La semaine dernière, mon père a été heurté par une voiture pour une seconde fois. Heureusement, cette fois-ci sera la dernière, puisque son vélo sera définitivement « accroché ». Après des années de transport écolo (et après sa longue convalescence), sa résilience a été brisée, et il rejoindra malgré lui la horde d’automobilistes qui affluent dans la région de Valleyfield, en parfaite concomitance avec la construction de l’autoroute 30.

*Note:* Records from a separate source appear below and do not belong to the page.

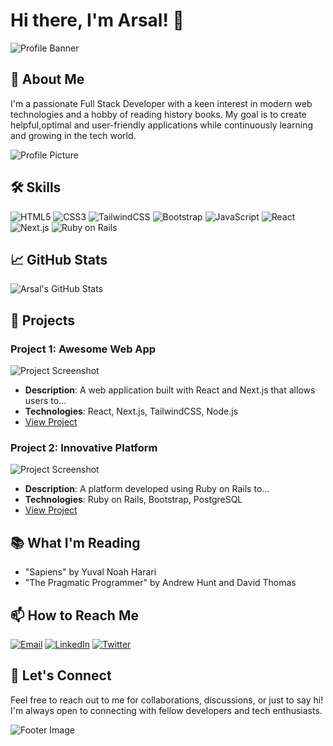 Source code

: # Hi there, I'm Arsal! 👋

![Profile Banner](https://via.placeholder.com/800x200) <!-- Replace with your own banner image URL -->

## 🌟 About Me

I'm a passionate Full Stack Developer with a keen interest in modern web technologies and a hobby of reading history books. My goal is to create helpful,optimal and user-friendly applications while continuously learning and growing in the tech world.

![Profile Picture](https://via.placeholder.com/150) <!-- Replace with your own profile picture URL -->

## 🛠 Skills

![HTML5](https://img.shields.io/badge/-HTML5-E34F26?style=flat-square&logo=html5&logoColor=white)
![CSS3](https://img.shields.io/badge/-CSS3-1572B6?style=flat-square&logo=css3)
![TailwindCSS](https://img.shields.io/badge/-TailwindCSS-38B2AC?style=flat-square&logo=tailwind-css)
![Bootstrap](https://img.shields.io/badge/-Bootstrap-7952B3?style=flat-square&logo=bootstrap)
![JavaScript](https://img.shields.io/badge/-JavaScript-F7DF1E?style=flat-square&logo=javascript&logoColor=black)
![React](https://img.shields.io/badge/-React-61DAFB?style=flat-square&logo=react)
![Next.js](https://img.shields.io/badge/-Next.js-000000?style=flat-square&logo=next-dot-js)
![Ruby on Rails](https://img.shields.io/badge/-Ruby_on_Rails-CC0000?style=flat-square&logo=ruby-on-rails&logoColor=white)

## 📈 GitHub Stats

![Arsal's GitHub Stats](https://github-readme-stats.vercel.app/api?username=arsalanahmad123&show_icons=true&theme=radical) <!-- Replace with your GitHub username -->

## 💼 Projects

### Project 1: Awesome Web App
![Project Screenshot](https://via.placeholder.com/400x200) <!-- Replace with your project screenshot -->
- **Description**: A web application built with React and Next.js that allows users to...
- **Technologies**: React, Next.js, TailwindCSS, Node.js
- [View Project](https://github.com/yourusername/yourproject)

### Project 2: Innovative Platform
![Project Screenshot](https://via.placeholder.com/400x200) <!-- Replace with your project screenshot -->
- **Description**: A platform developed using Ruby on Rails to...
- **Technologies**: Ruby on Rails, Bootstrap, PostgreSQL
- [View Project](https://github.com/yourusername/yourproject)

## 📚 What I'm Reading

- "Sapiens" by Yuval Noah Harari
- "The Pragmatic Programmer" by Andrew Hunt and David Thomas

## 📫 How to Reach Me

[![Email](https://img.shields.io/badge/-Email-D14836?style=flat-square&logo=gmail&logoColor=white)](mailto:arsal@example.com)
[![LinkedIn](https://img.shields.io/badge/-LinkedIn-0077B5?style=flat-square&logo=linkedin&logoColor=white)](https://www.linkedin.com/in/yourprofile)
[![Twitter](https://img.shields.io/badge/-Twitter-1DA1F2?style=flat-square&logo=twitter&logoColor=white)](https://twitter.com/yourusername)

## 💬 Let's Connect

Feel free to reach out to me for collaborations, discussions, or just to say hi! I'm always open to connecting with fellow developers and tech enthusiasts.

![Footer Image](https://via.placeholder.com/800x100) <!-- Replace with your own footer image if desired -->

À ma grande surprise, il n’était pas aigri à l’égard de l’automobiliste qui l’a frappé et estimait qu’un facteur comme l’aveuglement du soleil avait nui à la conduite somme toute prudente de cette dernière. Pour ma part, l’indulgence fait défaut. En tant que cycliste n’ayant même pas de permis de conduire, j’essaie de concevoir comment il me serait possible d’envoyer un homme à l’hôpital avec une double fracture du bassin, à moins peut-être de me servir d’un bâton de baseball. Or, un automobiliste peut faire bien pire, sans avoir ni le zèle ni l’intention coupable d’un criminel. À vrai dire, s’il nous fallait réfléchir à la chaîne de responsabilité impliquée par la conduite automobile en contexte urbain, il faudrait bien reconnaître qu’en bout du compte, nous transcendons la responsabilité individuelle pour en arriver à la surexposition du danger, à la multiplication exponentielle des situations où cyclistes et piétons font face à dix mètres cubes de tôle en mouvement. Ceci devrait nous faire frissonner sur les travers de nos sociétés technoindustrielles avancées.
Dans ces circonstances, la question de la responsabilité individuelle est un peu comme l’arbre qui cache la forêt, et les campagnes de sensibilisation ne sont que des succédanés. Nos routes ne sont pas seulement aux prises avec de mauvais conducteurs, mais avec trop de conducteurs. Apprendre à mieux partager la route ? Mais celles-ci n’ont jamais été aussi accaparées par ces engins massifs qui laissent tout au plus deux mètres aux vélos. Les meilleures intentions, la prudence et la diligence de l’automobiliste et du cycliste sont des conditions nécessaires. Or, c’est insuffisant lorsque le parc automobile grandit de façon constante.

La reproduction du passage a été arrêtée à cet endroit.